BEGIN Supplied information

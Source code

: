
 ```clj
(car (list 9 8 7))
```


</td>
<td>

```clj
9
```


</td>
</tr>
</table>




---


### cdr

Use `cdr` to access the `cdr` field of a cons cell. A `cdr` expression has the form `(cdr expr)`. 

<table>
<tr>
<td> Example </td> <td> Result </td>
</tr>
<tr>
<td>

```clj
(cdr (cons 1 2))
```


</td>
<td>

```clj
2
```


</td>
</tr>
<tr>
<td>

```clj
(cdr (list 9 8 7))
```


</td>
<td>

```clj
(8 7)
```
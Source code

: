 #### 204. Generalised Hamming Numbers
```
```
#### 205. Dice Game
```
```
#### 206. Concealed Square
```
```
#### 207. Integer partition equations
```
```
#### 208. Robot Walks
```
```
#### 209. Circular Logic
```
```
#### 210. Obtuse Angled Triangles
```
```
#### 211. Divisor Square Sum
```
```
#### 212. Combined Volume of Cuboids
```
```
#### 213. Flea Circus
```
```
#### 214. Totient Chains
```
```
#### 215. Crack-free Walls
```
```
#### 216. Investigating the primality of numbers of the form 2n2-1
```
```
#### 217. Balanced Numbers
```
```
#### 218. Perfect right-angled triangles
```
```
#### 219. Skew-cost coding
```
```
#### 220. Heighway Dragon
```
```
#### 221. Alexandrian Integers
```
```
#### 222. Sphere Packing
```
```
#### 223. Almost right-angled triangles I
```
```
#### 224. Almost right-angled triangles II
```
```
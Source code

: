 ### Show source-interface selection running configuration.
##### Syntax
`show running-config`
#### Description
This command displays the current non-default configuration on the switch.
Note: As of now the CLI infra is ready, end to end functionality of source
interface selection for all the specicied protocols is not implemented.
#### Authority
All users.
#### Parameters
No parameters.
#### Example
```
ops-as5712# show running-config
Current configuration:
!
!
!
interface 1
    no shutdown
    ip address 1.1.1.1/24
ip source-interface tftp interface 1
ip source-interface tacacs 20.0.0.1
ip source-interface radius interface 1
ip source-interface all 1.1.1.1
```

END Supplied information

Check each line above for the string "Square", then copy the ones that have it.

* [Task response]
#### 206. Concealed Square
#### 211. Divisor Square Sum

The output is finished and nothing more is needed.